## What you have to do
Each line from the first line of the entries through the line holding "## 나만의강점: 호기심 기반의 남다른 실행력" is to be restated word for word; nothing else, and no picture, belongs in the answer.

- - - - -

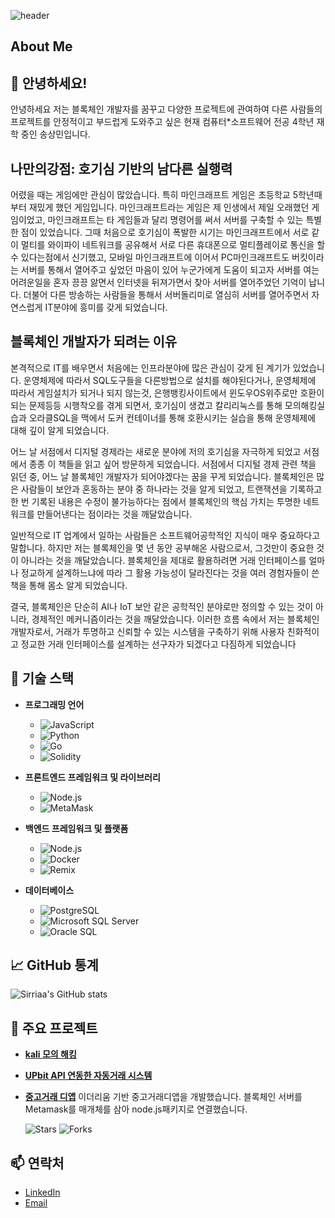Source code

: ![header](https://capsule-render.vercel.app/api?type=waving&color=0:0000ff,100:87ceeb&text=Welcome%20to%20Sangmin's%20GitHub%20🚀&animation=twinkling&fontColor=ffffff&fontSize=35&fontAlignY=40&fontAlign=50&height=250)






## About Me

## 👋 안녕하세요!

안녕하세요 저는 블록체인 개발자를 꿈꾸고 다양한 프로젝트에 관여하여 다른 사람들의 프로젝트를 안정적이고 부드럽게 도와주고 싶은 현재 컴퓨터*소프트웨어 전공 4학년 재학 중인 송상민입니다.

## 나만의강점: 호기심 기반의 남다른 실행력

어렸을 때는 게임에만 관심이 많았습니다. 특히 마인크래프트 게임은 초등학교 5학년때부터 재밌게 했던 게임입니다. 마인크래프트라는 게임은 제 인생에서 제일 오래했던 게임이었고, 마인크래프트는 타 게임들과 달리 명령어를 써서 서버를 구축할 수 있는 특별한 점이 있었습니다. 그때 처음으로 호기심이 폭발한 시기는 마인크래프트에서 서로 같이 멀티를 와이파이 네트워크를 공유해서 서로 다른 휴대폰으로 멀티플레이로 통신을 할 수 있다는점에서 신기했고, 모바일 마인크래프트에 이어서 PC마인크래프트도 버킷이라는 서버를 통해서 열어주고 싶었던 마음이 있어  누군가에게 도움이 되고자 서버를 여는 어려운일을 혼자 끙끙 앓면서 인터넷을 뒤져가면서 찾아 서버를 열어주었던 기억이 납니다. 더불어 다른 방송하는 사람들을 통해서 서버돌리미로 열심히 서버를 열어주면서 자연스럽게 IT분야에 흥미를 갖게 되었습니다.   

## 블록체인 개발자가 되려는 이유

본격적으로 IT를 배우면서 처음에는 인프라분야에 많은 관심이 갖게 된 계기가 있었습니다. 
운영체제에 따라서 SQL도구들을 다른방법으로 설치를 해야된다거나, 운영체제에 따라서 게임설치가 되거나 되지 않는것, 은행뱅킹사이트에서 윈도우OS위주로만 호환이 되는 문제등등 시행착오를 겪게 되면서, 호기심이 생겼고 칼리리눅스를 통해 모의해킹실습과 오라클SQL을 맥에서 도커 컨테이너를 통해 호환시키는 실습을 통해 운영체제에 대해 깊이 알게 되었습니다.

어느 날 서점에서 디지털 경제라는 새로운 분야에 저의 호기심을 자극하게 되었고 서점에서 종종 이 책들을 읽고 싶어 방문하게 되었습니다. 서점에서 디지털 경제 관련 책을 읽던 중, 어느 날 블록체인 개발자가 되어야겠다는 꿈을 꾸게 되었습니다.
블록체인은 많은 사람들이 보안과 혼동하는 분야 중 하나라는 것을 알게 되었고, 트랜잭션을 기록하고 한 번 기록된 내용은 수정이 불가능하다는 점에서 블록체인의 핵심 가치는 투명한 네트워크를 만들어낸다는 점이라는 것을 깨달았습니다.

일반적으로 IT 업계에서 일하는 사람들은 소프트웨어공학적인 지식이 매우 중요하다고 말합니다. 하지만 저는 블록체인을 몇 년 동안 공부해온 사람으로서, 그것만이 중요한 것이 아니라는 것을 깨달았습니다. 블록체인을 제대로 활용하려면 거래 인터페이스를 얼마나 정교하게 설계하느냐에 따라 그 활용 가능성이 달라진다는 것을 여러 경험자들이 쓴 책을 통해 몸소 알게 되었습니다.

결국, 블록체인은 단순히 AI나 IoT 보안 같은 공학적인 분야로만 정의할 수 있는 것이 아니라, 경제적인 메커니즘이라는 것을 깨달았습니다. 이러한 흐름 속에서 저는 블록체인 개발자로서, 거래가 투명하고 신뢰할 수 있는 시스템을 구축하기 위해 사용자 친화적이고 정교한 거래 인터페이스를 설계하는 선구자가 되겠다고 다짐하게 되었습니다

## 🌟 기술 스택

- **프로그래밍 언어**
  - ![JavaScript](https://img.shields.io/badge/JavaScript-ES6+-yellow)
  - ![Python](https://img.shields.io/badge/Python-3.8+-blue)
  - ![Go](https://img.shields.io/badge/Go-1.16+-cyan)
  - ![Solidity](https://img.shields.io/badge/Solidity-0.8+-gray)

- **프론트엔드 프레임워크 및 라이브러리**
  - ![Node.js](https://img.shields.io/badge/Node.js-JS-green)
  - ![MetaMask](https://img.shields.io/badge/MetaMask-Wallet-orange)

- **백엔드 프레임워크 및 플랫폼**
  - ![Node.js](https://img.shields.io/badge/Node.js-JS-green)
  - ![Docker](https://img.shields.io/badge/Docker-Container-blue)
  - ![Remix](https://img.shields.io/badge/Remix-Framework-purple)

- **데이터베이스**
  - ![PostgreSQL](https://img.shields.io/badge/PostgreSQL-DB-lightblue)
  - ![Microsoft SQL Server](https://img.shields.io/badge/Microsoft_SQL_Server-DB-red)
  - ![Oracle SQL](https://img.shields.io/badge/Oracle_SQL-DB-orange)

## 📈 GitHub 통계

![Sirriaa's GitHub stats](https://github-readme-stats.vercel.app/api?username=Sirriaa&show_icons=true&theme=radical)

## 🚀 주요 프로젝트
- **[kali 모의 해킹](https://github.com/Sirriaa/Ettercap-)**
- **[UPbit API 연동한 자동거래 시스템](https://github.com/Sirriaa/BIT)**
- **[중고거래 디앱](https://github.com/Sirriaa/ELK/tree/main)**
  이더리움 기반 중고거래디앱을 개발했습니다. 블록체인 서버를 Metamask를 매개체를 삼아 node.js패키지로 연결했습니다.
  
  ![Stars](https://encrypted-tbn0.gstatic.com/images?q=tbn:ANd9GcT-r4oOGROCkeOPa_wrX12WwDCrOw-2HKSgeQ&s) ![Forks](https://img.shields.io/github/forks/yourusername/project-name?style=social)

## 📫 연락처

- [LinkedIn](https://www.linkedin.com/in/yourusername/)
- [Email](mailto:game15091509@icloud.com)
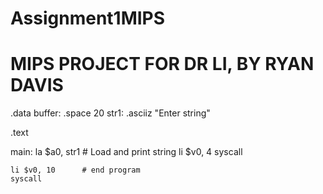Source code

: # Assignment1MIPS
# MIPS PROJECT FOR DR LI, BY RYAN DAVIS
.data
    buffer: .space 20
    str1:  .asciiz "Enter string"

.text

main:
    la $a0, str1    # Load and print string
    li $v0, 4
    syscall

    li $v0, 10      # end program
    syscall
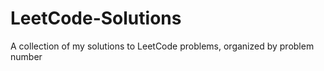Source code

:# LeetCode-Solutions
A collection of my solutions to LeetCode problems, organized by problem number
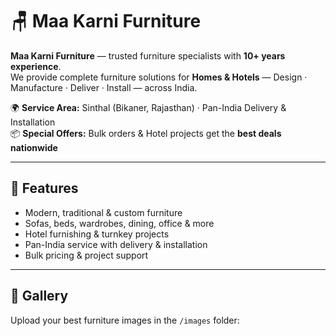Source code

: # 🪑 Maa Karni Furniture

**Maa Karni Furniture** — trusted furniture specialists with **10+ years experience**.  
We provide complete furniture solutions for **Homes & Hotels** — Design · Manufacture · Deliver · Install — across India.

🌍 **Service Area:** Sinthal (Bikaner, Rajasthan) · Pan-India Delivery & Installation  
📦 **Special Offers:** Bulk orders & Hotel projects get the **best deals nationwide**  

---

## 🚀 Features
- Modern, traditional & custom furniture
- Sofas, beds, wardrobes, dining, office & more
- Hotel furnishing & turnkey projects
- Pan-India service with delivery & installation
- Bulk pricing & project support

---

## 📸 Gallery
Upload your best furniture images in the `/images` folder:
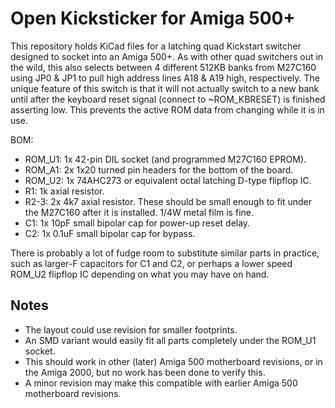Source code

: Open Kicksticker for Amiga 500+
===============================

This repository holds KiCad files for a latching quad Kickstart switcher designed to socket into an Amiga 500+. As with other quad switchers out in the wild, this also selects between 4 different 512KB banks from M27C160 using JP0 & JP1 to pull high address lines A18 & A19 high, respectively. The unique feature of this switch is that it will not actually switch to a new bank until after the keyboard reset signal (connect to ~ROM_KBRESET) is finished asserting low. This prevents the active ROM data from changing while it is in use.

BOM:
* ROM_U1: 1x 42-pin DIL socket (and programmed M27C160 EPROM).
* ROM_A1: 2x 1x20 turned pin headers for the bottom of the board.
* ROM_U2: 1x 74AHC273 or equivalent octal latching D-type flipflop IC.
* R1: 1k axial resistor.
* R2-3: 2x 4k7 axial resistor. These should be small enough to fit under the M27C160 after it is installed. 1/4W metal film is fine.
* C1: 1x 10pF small bipolar cap for power-up reset delay.
* C2: 1x 0.1uF small bipolar cap for bypass.

There is probably a lot of fudge room to substitute similar parts in practice, such as larger-F capacitors for C1 and C2, or perhaps a lower speed ROM_U2 flipflop IC depending on what you may have on hand.


Notes
-----

* The layout could use revision for smaller footprints.
* An SMD variant would easily fit all parts completely under the ROM_U1 socket.
* This should work in other (later) Amiga 500 motherboard revisions, or in the Amiga 2000, but no work has been done to verify this.
* A minor revision may make this compatible with earlier Amiga 500 motherboard revisions.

- - - - -

## Written answer
Source code

: ![header](https://capsule-render.vercel.app/api?type=waving&color=0:0000ff,100:87ceeb&text=Welcome%20to%20Sangmin's%20GitHub%20🚀&animation=twinkling&fontColor=ffffff&fontSize=35&fontAlignY=40&fontAlign=50&height=250)






## About Me

## 👋 안녕하세요!

안녕하세요 저는 블록체인 개발자를 꿈꾸고 다양한 프로젝트에 관여하여 다른 사람들의 프로젝트를 안정적이고 부드럽게 도와주고 싶은 현재 컴퓨터*소프트웨어 전공 4학년 재학 중인 송상민입니다.

## 나만의강점: 호기심 기반의 남다른 실행력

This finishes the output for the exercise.